#### [Assigned task]
When you reach the line containing "For the reconstruction" in the entries below, start writing out each line exactly, and stop after the line containing "If a lower rate".

-- Information supplied follows --

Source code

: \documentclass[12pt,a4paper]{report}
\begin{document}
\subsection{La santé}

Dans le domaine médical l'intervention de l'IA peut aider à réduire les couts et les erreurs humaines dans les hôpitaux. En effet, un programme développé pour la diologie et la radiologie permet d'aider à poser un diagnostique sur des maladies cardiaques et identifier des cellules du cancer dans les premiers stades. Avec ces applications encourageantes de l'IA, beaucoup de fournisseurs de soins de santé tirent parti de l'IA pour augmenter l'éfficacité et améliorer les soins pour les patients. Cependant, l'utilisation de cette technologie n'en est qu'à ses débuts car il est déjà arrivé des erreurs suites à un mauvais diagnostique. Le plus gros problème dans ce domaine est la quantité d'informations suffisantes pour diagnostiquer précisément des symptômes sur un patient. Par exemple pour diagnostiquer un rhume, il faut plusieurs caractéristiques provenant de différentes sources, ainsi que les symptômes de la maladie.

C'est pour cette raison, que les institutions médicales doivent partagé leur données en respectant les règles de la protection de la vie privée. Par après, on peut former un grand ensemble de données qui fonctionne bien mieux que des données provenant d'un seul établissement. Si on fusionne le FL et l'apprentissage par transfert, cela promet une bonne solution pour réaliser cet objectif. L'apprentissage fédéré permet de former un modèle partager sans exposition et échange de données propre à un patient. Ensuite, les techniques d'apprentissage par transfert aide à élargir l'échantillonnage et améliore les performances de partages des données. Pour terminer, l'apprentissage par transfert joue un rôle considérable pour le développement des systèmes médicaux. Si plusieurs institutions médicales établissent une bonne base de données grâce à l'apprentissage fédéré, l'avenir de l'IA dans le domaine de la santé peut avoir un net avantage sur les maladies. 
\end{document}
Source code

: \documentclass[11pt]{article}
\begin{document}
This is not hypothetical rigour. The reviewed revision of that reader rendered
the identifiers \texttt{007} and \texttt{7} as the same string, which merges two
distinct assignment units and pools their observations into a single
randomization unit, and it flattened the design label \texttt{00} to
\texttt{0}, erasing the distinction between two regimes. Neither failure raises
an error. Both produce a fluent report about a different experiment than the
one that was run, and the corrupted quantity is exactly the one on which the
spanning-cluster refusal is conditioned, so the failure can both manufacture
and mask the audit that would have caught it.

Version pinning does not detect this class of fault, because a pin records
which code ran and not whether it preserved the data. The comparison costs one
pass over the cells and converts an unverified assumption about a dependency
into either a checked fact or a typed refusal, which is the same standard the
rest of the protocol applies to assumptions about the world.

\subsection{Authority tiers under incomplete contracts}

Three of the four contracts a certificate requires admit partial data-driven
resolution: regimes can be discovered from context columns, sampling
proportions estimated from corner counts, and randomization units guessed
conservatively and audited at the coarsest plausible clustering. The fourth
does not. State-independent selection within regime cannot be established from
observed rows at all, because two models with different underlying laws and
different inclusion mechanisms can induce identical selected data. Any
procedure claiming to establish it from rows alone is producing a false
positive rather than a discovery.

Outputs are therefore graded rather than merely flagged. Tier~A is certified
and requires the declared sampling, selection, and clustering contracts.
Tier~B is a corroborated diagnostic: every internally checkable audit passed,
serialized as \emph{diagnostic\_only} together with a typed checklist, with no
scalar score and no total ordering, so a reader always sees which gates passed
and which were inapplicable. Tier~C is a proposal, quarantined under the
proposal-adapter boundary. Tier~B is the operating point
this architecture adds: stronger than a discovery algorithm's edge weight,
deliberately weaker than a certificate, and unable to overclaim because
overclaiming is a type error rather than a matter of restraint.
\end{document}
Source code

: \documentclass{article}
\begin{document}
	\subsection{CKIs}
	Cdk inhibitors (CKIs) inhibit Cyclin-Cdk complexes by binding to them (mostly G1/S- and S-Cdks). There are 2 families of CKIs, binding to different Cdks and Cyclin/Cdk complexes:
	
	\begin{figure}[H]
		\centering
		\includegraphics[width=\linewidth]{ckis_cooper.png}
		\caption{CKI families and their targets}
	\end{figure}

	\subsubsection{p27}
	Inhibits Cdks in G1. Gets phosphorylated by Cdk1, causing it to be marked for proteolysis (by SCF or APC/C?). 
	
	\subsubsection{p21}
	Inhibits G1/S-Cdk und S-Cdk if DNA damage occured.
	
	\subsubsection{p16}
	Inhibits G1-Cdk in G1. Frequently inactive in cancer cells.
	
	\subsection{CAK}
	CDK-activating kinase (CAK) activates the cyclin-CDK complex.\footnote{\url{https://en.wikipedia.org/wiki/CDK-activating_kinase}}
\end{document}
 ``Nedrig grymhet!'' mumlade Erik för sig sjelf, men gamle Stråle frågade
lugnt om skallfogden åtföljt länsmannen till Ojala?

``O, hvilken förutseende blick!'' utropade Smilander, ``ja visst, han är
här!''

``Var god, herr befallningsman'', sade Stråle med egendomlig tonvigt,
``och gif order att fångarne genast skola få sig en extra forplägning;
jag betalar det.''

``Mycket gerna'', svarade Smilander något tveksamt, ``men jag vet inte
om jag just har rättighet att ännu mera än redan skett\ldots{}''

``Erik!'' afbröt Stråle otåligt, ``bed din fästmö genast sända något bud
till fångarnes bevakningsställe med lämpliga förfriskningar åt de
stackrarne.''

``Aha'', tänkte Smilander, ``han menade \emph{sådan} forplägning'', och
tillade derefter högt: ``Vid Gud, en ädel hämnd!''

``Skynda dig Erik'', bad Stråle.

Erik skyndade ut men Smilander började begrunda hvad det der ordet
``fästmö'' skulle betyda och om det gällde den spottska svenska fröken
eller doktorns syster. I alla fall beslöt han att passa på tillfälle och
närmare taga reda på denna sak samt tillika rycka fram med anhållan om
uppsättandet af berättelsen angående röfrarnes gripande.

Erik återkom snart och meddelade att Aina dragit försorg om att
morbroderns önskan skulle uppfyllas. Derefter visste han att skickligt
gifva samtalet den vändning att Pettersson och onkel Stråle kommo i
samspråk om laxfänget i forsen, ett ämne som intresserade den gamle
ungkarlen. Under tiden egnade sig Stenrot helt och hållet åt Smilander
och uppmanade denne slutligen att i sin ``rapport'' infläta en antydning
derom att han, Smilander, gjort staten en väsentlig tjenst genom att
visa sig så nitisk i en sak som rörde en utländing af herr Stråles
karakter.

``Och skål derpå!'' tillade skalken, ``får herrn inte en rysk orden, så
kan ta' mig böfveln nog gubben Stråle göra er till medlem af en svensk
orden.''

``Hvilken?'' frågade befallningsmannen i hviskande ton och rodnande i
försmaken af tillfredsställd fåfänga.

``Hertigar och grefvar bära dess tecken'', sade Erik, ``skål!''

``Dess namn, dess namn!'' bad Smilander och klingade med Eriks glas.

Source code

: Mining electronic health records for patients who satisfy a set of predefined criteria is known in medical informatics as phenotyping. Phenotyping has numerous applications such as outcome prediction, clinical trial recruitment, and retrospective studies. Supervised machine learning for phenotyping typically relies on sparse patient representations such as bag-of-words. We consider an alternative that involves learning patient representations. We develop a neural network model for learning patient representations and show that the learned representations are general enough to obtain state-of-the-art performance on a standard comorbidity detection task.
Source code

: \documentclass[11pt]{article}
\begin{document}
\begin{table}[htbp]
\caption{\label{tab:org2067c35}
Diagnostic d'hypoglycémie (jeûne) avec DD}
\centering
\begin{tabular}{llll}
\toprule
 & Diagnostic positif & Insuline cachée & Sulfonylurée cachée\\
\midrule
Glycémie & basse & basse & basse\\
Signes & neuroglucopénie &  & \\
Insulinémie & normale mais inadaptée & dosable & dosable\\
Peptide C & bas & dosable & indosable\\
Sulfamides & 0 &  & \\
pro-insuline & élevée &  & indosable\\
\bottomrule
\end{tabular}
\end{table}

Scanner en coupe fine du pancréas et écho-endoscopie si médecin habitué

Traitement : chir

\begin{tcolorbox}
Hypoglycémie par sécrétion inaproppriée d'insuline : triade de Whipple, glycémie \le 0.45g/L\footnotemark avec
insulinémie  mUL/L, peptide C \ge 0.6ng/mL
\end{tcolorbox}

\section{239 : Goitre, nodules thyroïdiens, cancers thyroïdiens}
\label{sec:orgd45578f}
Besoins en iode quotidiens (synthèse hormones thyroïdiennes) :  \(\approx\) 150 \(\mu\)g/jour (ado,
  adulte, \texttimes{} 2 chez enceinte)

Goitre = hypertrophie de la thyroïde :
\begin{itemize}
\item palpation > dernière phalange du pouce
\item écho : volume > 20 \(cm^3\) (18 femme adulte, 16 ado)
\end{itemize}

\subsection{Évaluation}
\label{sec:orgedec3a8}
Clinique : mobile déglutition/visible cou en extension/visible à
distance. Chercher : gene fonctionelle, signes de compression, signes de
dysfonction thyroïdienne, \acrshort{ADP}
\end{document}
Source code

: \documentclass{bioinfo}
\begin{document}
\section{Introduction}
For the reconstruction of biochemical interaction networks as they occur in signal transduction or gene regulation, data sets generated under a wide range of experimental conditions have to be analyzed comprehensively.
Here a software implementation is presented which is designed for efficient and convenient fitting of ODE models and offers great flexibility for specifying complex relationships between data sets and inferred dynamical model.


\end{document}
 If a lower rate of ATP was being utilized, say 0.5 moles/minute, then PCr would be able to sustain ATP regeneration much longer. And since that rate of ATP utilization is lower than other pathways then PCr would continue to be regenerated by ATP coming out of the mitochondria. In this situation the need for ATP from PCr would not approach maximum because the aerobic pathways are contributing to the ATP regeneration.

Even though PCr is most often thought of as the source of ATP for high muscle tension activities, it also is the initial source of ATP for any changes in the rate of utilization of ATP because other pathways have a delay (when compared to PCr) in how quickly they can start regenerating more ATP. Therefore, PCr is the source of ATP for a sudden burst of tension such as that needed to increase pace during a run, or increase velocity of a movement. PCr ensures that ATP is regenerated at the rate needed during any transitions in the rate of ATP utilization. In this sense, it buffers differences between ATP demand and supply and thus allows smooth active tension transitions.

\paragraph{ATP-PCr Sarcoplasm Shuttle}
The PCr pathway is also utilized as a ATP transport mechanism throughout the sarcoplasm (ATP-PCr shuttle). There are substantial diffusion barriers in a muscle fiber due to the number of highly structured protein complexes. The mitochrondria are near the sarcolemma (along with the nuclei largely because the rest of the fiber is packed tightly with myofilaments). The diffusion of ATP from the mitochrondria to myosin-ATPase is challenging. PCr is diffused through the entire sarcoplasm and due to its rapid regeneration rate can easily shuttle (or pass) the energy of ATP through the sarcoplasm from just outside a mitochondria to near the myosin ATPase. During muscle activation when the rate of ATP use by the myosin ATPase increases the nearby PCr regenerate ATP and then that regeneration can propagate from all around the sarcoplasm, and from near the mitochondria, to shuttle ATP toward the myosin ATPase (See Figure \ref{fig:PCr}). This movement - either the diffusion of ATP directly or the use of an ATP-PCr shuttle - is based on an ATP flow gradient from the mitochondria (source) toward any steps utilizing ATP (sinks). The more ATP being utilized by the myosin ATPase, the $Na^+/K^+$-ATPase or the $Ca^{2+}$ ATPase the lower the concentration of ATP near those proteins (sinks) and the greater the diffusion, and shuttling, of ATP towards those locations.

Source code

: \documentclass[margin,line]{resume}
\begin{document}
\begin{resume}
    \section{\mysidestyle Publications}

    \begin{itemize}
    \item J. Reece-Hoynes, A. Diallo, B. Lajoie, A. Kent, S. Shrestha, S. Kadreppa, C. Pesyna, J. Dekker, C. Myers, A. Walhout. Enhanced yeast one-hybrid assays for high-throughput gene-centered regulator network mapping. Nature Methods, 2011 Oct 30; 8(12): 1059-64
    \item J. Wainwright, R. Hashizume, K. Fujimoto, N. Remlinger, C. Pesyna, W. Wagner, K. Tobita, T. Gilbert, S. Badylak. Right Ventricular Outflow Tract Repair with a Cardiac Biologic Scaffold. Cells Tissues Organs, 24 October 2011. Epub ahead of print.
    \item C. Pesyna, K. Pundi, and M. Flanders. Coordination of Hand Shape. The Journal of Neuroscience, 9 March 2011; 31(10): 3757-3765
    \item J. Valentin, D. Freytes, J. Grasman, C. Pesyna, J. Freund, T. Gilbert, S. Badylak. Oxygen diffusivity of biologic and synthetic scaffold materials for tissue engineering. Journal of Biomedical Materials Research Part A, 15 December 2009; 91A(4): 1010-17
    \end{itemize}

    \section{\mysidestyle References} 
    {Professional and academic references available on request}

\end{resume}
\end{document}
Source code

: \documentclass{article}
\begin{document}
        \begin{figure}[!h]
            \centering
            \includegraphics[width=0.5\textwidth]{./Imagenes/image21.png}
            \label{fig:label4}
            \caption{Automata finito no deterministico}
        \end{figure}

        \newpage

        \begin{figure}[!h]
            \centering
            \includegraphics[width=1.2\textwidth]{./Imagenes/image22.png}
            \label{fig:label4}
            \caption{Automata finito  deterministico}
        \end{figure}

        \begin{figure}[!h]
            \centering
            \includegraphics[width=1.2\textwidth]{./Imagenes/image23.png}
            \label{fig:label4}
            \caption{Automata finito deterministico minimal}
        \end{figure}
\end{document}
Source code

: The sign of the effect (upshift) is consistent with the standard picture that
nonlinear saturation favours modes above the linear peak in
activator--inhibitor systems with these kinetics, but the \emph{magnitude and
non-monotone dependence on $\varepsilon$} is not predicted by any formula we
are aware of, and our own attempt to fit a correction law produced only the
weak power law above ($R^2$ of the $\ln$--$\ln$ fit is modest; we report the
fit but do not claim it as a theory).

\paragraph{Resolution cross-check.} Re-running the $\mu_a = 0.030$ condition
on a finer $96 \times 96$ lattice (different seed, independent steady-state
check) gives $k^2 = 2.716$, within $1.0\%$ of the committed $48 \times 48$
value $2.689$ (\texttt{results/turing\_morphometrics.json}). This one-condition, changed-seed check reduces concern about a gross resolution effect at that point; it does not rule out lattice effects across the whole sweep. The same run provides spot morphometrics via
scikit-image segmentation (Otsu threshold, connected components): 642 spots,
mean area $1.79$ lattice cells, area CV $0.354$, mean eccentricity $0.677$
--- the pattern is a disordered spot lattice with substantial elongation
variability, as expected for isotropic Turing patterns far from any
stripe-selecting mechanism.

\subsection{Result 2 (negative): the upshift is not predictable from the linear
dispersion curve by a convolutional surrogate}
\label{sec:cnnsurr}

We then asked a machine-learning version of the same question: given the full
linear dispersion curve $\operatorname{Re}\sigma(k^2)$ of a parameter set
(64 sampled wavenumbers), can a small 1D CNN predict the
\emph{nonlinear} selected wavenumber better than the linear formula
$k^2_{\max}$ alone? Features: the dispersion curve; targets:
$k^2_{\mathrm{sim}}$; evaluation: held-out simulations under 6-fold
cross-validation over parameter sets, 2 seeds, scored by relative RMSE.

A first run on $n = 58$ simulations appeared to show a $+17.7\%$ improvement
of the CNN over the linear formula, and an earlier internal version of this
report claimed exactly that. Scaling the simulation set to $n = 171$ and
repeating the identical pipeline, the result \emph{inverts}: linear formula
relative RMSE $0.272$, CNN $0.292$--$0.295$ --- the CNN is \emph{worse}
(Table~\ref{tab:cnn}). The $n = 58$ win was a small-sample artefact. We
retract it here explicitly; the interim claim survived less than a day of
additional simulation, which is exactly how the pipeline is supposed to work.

-- Information supplied concluded --

#### [Answer for this exercise]
For the reconstruction of biochemical interaction networks as they occur in signal transduction or gene regulation, data sets generated under a wide range of experimental conditions have to be analyzed comprehensively.
Here a software implementation is presented which is designed for efficient and convenient fitting of ODE models and offers great flexibility for specifying complex relationships between data sets and inferred dynamical model.


\end{document}
 If a lower rate of ATP was being utilized, say 0.5 moles/minute, then PCr would be able to sustain ATP regeneration much longer. And since that rate of ATP utilization is lower than other pathways then PCr would continue to be regenerated by ATP coming out of the mitochondria. In this situation the need for ATP from PCr would not approach maximum because the aerobic pathways are contributing to the ATP regeneration.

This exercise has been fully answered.